Talking about a partner's feedback that they rush into a "quick fix" mentality when their partner just wants them to listen/be present.
Feeling like their main job at home is to pay the bills; no idea how to be present with partner's/children's challenges or with their own problems too.
Completely abandoning their inner child or forgetting what it was like for them to be boys. The easier thing is to say, "Well I don't remember much about growing up." But then they go on to tell me quite a lot that indeed is right there to recall.
Wanting respect and not knowing how to get it (going to exterior things to try).
Believing that the male way of doing things is superior - having little tolerance for women or emotions and then struggling with those relationships.
Not having any frame of reference for heart issues and feeling lost when others talk about them.
Wanting deeper connections with other guys, but feeling limited to conversations about sports, work, superficial things. Also feeling like others aren't curious about them.
Wanting to be autonomous, but trying to balance that with responsibility and relationship.
Being a lion in the forest vs. in a cage at the zoo; feeling like they were made to be in the forest, but they can only have a relationship if they're in a cage.
Not wanting to pursue other relationships (the ones they have are important to them), but they feel that they're missing out on something that's also important.
Being more attracted to the hunt/pursuit vs. the idea of sitting in true intimacy with a potential life-long partner. Feeling bored when they get to the relationship part.
It's interesting to think about what men are up against in relationships in terms of gender norms and a learned inability to be present. Why is the message that a man has to measure success by accomplishments and external illusions of what it means to make it in life. It leaves a lot of men lacking and feeling that they don't measure up, even when they actually do measure up and contribute a lot.
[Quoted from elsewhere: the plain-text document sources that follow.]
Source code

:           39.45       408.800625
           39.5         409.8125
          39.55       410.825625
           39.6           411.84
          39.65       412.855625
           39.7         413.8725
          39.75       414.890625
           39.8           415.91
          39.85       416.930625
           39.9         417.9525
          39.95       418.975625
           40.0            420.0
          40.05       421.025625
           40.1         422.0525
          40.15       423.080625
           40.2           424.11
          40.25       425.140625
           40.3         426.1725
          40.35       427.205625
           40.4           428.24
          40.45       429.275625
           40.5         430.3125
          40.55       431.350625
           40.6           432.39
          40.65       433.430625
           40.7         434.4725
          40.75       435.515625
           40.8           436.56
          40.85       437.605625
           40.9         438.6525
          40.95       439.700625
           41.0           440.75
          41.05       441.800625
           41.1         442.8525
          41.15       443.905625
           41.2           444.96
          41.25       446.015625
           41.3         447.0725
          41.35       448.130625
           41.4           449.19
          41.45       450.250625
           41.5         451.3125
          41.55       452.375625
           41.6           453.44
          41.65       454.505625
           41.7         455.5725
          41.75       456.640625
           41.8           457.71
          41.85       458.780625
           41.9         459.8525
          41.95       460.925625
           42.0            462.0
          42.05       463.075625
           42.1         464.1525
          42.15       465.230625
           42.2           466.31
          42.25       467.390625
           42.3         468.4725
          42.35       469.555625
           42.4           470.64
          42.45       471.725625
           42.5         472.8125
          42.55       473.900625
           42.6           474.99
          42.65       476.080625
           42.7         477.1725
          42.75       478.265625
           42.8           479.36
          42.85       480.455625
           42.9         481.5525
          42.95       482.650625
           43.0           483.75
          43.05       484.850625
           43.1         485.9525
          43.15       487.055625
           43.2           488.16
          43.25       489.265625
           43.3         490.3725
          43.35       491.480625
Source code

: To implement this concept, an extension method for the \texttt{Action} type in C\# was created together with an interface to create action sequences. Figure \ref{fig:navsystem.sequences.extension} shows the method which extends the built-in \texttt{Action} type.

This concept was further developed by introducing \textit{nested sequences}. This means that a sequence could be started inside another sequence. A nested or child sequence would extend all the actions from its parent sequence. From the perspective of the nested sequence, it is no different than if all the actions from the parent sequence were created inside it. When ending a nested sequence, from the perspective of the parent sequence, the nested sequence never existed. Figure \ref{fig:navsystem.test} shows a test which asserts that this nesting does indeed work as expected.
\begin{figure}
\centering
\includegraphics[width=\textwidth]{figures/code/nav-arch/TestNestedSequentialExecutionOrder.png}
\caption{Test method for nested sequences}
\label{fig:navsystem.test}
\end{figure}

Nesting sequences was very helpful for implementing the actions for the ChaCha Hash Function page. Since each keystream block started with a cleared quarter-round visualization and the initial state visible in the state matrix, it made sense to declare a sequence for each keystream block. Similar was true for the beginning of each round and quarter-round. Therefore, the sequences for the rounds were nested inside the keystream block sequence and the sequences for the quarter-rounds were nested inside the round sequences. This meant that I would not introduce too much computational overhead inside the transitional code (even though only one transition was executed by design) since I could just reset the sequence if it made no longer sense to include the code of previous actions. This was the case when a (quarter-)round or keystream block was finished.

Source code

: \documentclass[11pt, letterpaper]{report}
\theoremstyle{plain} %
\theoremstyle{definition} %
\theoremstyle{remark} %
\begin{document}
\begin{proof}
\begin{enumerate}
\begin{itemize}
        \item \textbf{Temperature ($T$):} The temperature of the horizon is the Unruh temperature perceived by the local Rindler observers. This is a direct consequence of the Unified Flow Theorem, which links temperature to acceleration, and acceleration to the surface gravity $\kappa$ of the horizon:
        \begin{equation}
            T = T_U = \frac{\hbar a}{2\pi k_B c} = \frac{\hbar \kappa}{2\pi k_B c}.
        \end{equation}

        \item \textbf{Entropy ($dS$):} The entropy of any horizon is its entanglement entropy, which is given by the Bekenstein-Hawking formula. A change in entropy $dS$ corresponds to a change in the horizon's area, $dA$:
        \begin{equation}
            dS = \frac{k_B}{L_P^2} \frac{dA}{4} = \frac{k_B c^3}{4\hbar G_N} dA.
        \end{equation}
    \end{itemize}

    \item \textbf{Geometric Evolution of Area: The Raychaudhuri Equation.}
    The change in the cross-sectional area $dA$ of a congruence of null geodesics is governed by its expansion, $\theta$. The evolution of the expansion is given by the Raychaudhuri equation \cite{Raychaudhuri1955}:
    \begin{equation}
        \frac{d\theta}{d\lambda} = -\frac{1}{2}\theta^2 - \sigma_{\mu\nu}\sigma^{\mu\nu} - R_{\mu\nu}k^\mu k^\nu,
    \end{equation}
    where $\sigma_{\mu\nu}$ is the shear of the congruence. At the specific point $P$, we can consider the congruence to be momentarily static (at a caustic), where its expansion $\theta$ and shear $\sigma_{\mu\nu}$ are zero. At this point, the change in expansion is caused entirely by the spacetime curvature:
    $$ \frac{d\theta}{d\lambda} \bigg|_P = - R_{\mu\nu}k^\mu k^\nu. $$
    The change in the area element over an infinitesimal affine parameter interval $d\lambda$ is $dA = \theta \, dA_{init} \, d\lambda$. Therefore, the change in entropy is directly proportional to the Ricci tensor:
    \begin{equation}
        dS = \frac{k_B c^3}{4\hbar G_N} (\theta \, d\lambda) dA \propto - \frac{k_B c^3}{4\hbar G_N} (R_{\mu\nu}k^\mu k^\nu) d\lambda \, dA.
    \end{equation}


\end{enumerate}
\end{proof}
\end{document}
It surprises me when men do good work on themselves and then in the next sentence minimize it or even deny that they are doing a good job.
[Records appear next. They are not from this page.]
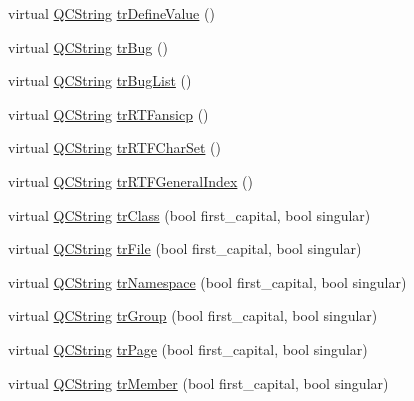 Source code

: \begin{DoxyCompactItemize}
virtual \mbox{\hyperlink{class_q_c_string}{Q\+C\+String}} \mbox{\hyperlink{class_translator_polish_ae13b5d65dbff36936d3acc4a07adb90a}{tr\+Define\+Value}} ()
\item 
virtual \mbox{\hyperlink{class_q_c_string}{Q\+C\+String}} \mbox{\hyperlink{class_translator_polish_aa91f8e15b22436ae26172dbe68a6adf8}{tr\+Bug}} ()
\item 
virtual \mbox{\hyperlink{class_q_c_string}{Q\+C\+String}} \mbox{\hyperlink{class_translator_polish_a20de56dd770718181b091c4158bf0657}{tr\+Bug\+List}} ()
\item 
virtual \mbox{\hyperlink{class_q_c_string}{Q\+C\+String}} \mbox{\hyperlink{class_translator_polish_a03cafa9e4c4b5c191d1e52c81862235f}{tr\+R\+T\+Fansicp}} ()
\item 
virtual \mbox{\hyperlink{class_q_c_string}{Q\+C\+String}} \mbox{\hyperlink{class_translator_polish_a88a1c426ffc799dd4217c52dfb7f8170}{tr\+R\+T\+F\+Char\+Set}} ()
\item 
virtual \mbox{\hyperlink{class_q_c_string}{Q\+C\+String}} \mbox{\hyperlink{class_translator_polish_a0f9d8838e315e50c6d7c0eaa2ac6b6eb}{tr\+R\+T\+F\+General\+Index}} ()
\item 
virtual \mbox{\hyperlink{class_q_c_string}{Q\+C\+String}} \mbox{\hyperlink{class_translator_polish_a0ee6755e5fb669d0b2e6676415a5bed0}{tr\+Class}} (bool first\+\_\+capital, bool singular)
\item 
virtual \mbox{\hyperlink{class_q_c_string}{Q\+C\+String}} \mbox{\hyperlink{class_translator_polish_a0a1dab2f81c3273ed3b0970844ce977a}{tr\+File}} (bool first\+\_\+capital, bool singular)
\item 
virtual \mbox{\hyperlink{class_q_c_string}{Q\+C\+String}} \mbox{\hyperlink{class_translator_polish_ab1170336b09d8143cc0391cf2f66de6e}{tr\+Namespace}} (bool first\+\_\+capital, bool singular)
\item 
virtual \mbox{\hyperlink{class_q_c_string}{Q\+C\+String}} \mbox{\hyperlink{class_translator_polish_a2a432d8fddb8ae68fe3f85d78bb06943}{tr\+Group}} (bool first\+\_\+capital, bool singular)
\item 
virtual \mbox{\hyperlink{class_q_c_string}{Q\+C\+String}} \mbox{\hyperlink{class_translator_polish_a7a2c4092e039a8154d249301433e65b0}{tr\+Page}} (bool first\+\_\+capital, bool singular)
\item 
virtual \mbox{\hyperlink{class_q_c_string}{Q\+C\+String}} \mbox{\hyperlink{class_translator_polish_a9f03af97f82667ea66b8b138426e420b}{tr\+Member}} (bool first\+\_\+capital, bool singular)
\item 

\end{DoxyCompactItemize}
Brene Brown mentions in a TedTalk how a man approached her at the end of a presentation she gave and asked why she doesn't talk about men. He challenged her and said, "You say to reach out, tell our story, be vulnerable. But you see those books you just signed for my wife and my three daughters?" Brene said, "Yeah." "They'd rather me die on top of my white horse than watch me fall down. When we reach out and be vulnerable, we get the shit beat out of us. And don't tell me it's from the guys and the coaches and the dads. Because the women in my life are harder on me than anyone else."
The roles that teen guys tend to fall into:
Mastermind – He is naturally good at figuring out people’s weaknesses based on what would cause the maximum amount of public humiliation. He decides what is funny, stupid or cool.
Associate – This person is more talkative and more well-liked than the Mastermind. He’s interested in everybody else’s business and how the group can use information about people to their advantage.
Bouncer – Like a bouncer at a club, this kid is generally big and tall. He isn’t good at verbally defending himself and he can’t read other’s motivations very well. He’ll do what the Mastermind and Associate tell him to do, and that often gets him in trouble.
Entertainer – He’s the boy who’s the first to diffuse tension in a group by being willing to make fun of himself or making jokes. He has a hard time knowing when to stop joking around.
Conscience – Every group needs one. This is the kid who’s worried about getting caught and thinks through the consequences of what the group wants to do. He’s a rule follower.
Punching Bag – This boy is relentlessly ridiculed by other members of the friend group. He goes along with it because he doesn’t like conflict and just wants people to get along.
Fly – This boy hovers outside of the group, or several groups. Guys can tolerate a Fly for a while, but they generally get frustrated with him because he isn’t really a part of the group and they shoo him away.
Champion – He may be the only boy who doesn’t conform to ‘Boy world’ and is comfortable being himself. Most kids like and respect the Champion.